Return only the stretch of the material below that begins with the line containing "Go's database/sql package" and ends with the line containing "interpolation and extrapolation.", exactly; both of those lines belong to it.

#### Available data:

————————

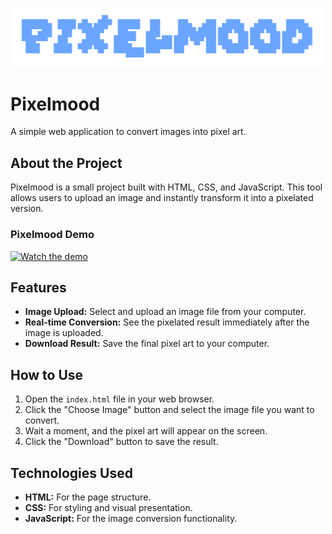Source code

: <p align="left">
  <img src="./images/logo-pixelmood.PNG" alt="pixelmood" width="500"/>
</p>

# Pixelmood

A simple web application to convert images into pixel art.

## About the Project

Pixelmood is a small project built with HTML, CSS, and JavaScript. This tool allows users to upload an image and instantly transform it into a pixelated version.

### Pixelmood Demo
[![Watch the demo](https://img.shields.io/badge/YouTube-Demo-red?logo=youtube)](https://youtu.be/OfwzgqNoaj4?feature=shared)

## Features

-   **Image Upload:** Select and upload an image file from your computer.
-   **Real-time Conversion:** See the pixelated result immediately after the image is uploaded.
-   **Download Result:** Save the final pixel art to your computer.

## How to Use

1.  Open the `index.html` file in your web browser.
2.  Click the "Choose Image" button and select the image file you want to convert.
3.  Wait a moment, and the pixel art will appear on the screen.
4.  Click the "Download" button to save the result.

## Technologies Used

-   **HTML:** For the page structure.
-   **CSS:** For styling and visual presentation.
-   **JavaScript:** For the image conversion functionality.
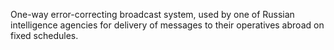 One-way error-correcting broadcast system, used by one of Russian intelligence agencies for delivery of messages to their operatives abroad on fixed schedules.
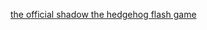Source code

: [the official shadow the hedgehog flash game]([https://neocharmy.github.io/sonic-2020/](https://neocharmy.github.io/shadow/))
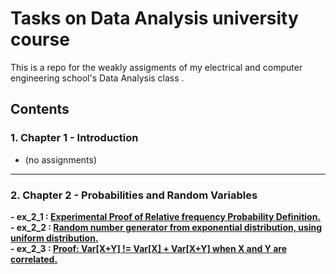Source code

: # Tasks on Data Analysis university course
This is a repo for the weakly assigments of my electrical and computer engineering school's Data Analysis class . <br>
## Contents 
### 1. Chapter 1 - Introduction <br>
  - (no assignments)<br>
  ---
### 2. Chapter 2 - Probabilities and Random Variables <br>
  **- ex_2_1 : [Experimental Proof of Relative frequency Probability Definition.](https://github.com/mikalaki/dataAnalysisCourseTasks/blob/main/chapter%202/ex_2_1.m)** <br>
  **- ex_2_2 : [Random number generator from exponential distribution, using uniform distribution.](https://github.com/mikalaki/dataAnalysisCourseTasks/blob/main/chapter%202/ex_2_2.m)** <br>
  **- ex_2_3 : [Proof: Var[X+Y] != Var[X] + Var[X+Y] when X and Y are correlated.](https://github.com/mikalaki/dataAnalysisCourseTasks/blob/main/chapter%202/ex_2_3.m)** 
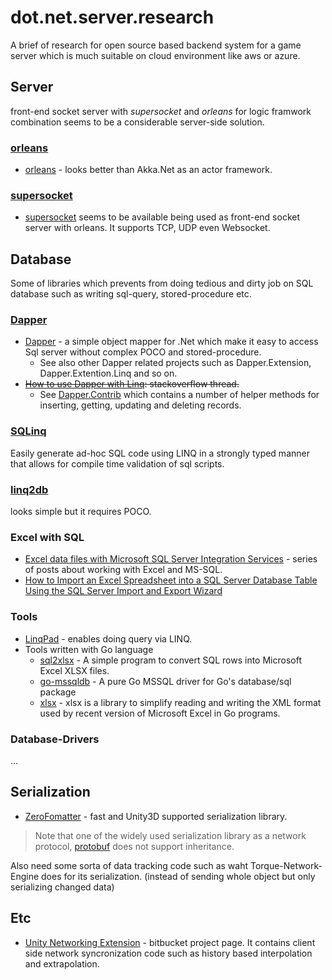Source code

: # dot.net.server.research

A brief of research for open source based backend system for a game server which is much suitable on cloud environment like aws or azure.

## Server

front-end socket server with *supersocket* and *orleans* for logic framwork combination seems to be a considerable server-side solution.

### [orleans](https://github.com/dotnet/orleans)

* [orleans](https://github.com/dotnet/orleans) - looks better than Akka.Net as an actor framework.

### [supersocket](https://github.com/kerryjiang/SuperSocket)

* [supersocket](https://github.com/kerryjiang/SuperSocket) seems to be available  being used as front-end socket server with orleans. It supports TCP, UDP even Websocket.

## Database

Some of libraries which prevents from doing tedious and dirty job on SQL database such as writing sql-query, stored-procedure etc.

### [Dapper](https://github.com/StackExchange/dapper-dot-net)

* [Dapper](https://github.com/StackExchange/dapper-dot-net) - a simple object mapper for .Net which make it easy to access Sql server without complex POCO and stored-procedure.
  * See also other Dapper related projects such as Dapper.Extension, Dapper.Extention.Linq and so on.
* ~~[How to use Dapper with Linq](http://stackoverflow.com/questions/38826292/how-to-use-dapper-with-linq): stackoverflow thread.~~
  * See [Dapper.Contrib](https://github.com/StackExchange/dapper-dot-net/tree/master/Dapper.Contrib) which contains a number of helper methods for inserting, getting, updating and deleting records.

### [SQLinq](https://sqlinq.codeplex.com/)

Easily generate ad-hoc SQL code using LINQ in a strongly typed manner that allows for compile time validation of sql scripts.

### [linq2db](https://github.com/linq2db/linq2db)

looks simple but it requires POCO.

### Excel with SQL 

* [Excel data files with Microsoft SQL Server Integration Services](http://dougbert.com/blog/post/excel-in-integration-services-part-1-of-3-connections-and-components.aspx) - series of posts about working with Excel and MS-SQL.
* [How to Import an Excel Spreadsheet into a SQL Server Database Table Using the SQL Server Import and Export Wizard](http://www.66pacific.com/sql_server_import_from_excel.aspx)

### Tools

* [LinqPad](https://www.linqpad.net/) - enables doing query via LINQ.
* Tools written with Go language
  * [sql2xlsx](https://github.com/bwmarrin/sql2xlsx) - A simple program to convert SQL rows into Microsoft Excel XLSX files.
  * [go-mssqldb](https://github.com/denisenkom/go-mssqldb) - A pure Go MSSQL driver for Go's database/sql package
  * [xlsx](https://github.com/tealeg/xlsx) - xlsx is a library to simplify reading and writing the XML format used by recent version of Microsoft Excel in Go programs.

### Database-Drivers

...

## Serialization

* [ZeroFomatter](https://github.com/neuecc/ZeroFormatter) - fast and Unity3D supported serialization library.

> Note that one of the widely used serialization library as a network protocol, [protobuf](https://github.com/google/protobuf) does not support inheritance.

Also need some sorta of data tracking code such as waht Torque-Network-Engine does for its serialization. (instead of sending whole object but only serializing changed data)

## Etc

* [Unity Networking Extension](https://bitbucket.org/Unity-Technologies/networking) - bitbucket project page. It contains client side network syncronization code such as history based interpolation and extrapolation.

————————

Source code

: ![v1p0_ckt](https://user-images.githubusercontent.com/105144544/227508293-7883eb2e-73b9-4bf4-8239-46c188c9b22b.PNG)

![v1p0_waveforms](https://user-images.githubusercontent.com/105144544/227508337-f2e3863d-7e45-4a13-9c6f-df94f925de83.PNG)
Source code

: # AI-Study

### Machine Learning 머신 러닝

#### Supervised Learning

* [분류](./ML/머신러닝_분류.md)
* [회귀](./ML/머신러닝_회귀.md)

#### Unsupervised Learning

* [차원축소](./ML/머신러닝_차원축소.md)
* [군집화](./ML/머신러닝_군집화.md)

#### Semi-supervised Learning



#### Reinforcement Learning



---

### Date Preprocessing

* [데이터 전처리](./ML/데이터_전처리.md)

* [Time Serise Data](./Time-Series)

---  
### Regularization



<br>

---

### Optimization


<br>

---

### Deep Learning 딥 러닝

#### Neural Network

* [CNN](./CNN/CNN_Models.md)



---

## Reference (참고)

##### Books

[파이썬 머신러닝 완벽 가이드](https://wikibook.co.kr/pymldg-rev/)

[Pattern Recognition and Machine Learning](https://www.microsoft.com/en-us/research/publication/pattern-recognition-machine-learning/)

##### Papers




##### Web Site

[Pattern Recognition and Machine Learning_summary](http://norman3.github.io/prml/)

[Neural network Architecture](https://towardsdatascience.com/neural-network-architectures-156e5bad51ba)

————————

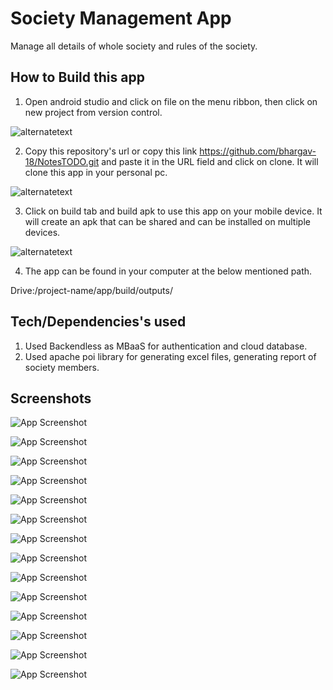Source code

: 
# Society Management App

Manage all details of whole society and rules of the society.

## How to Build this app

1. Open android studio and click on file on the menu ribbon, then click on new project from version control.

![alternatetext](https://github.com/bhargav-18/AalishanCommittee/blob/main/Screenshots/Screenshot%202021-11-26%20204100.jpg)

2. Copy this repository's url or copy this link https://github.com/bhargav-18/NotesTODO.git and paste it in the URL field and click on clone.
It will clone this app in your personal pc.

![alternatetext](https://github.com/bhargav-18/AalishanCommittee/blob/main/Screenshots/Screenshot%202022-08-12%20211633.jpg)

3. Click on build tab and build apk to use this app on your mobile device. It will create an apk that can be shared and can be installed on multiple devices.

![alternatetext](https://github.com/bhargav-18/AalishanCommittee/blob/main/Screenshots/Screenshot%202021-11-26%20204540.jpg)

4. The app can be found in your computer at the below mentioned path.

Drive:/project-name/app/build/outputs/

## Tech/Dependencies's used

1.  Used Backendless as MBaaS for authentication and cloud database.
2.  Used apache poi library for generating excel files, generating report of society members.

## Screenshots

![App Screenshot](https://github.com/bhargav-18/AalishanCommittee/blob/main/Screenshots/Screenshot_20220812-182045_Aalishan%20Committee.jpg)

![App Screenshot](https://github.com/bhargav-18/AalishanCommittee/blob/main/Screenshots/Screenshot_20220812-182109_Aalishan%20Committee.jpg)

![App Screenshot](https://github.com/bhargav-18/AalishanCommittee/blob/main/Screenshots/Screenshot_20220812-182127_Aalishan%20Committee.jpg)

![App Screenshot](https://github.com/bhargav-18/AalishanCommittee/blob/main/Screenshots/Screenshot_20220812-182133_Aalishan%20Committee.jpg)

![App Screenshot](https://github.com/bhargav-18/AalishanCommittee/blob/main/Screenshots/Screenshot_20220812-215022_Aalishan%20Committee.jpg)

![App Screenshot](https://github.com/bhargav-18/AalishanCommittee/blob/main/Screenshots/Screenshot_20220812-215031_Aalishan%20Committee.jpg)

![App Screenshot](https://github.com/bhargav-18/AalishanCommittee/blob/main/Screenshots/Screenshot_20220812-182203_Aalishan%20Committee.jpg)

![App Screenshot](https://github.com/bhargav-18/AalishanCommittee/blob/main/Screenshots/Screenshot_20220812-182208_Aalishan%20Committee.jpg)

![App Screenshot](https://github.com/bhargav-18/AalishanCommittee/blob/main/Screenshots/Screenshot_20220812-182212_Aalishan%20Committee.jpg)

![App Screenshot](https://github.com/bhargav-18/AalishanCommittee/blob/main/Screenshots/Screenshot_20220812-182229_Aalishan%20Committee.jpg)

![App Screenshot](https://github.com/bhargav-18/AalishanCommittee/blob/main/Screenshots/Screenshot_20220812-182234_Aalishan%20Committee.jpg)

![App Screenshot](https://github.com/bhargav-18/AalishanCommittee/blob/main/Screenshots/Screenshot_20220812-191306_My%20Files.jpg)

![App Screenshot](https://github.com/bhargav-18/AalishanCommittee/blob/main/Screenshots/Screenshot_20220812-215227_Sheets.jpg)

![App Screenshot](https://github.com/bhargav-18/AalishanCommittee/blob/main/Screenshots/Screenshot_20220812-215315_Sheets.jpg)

————————

#### Output of the task:
  * [go-mssqldb](https://github.com/denisenkom/go-mssqldb) - A pure Go MSSQL driver for Go's database/sql package
  * [xlsx](https://github.com/tealeg/xlsx) - xlsx is a library to simplify reading and writing the XML format used by recent version of Microsoft Excel in Go programs.

### Database-Drivers

...

## Serialization

* [ZeroFomatter](https://github.com/neuecc/ZeroFormatter) - fast and Unity3D supported serialization library.

> Note that one of the widely used serialization library as a network protocol, [protobuf](https://github.com/google/protobuf) does not support inheritance.

Also need some sorta of data tracking code such as waht Torque-Network-Engine does for its serialization. (instead of sending whole object but only serializing changed data)

## Etc

* [Unity Networking Extension](https://bitbucket.org/Unity-Technologies/networking) - bitbucket project page. It contains client side network syncronization code such as history based interpolation and extrapolation.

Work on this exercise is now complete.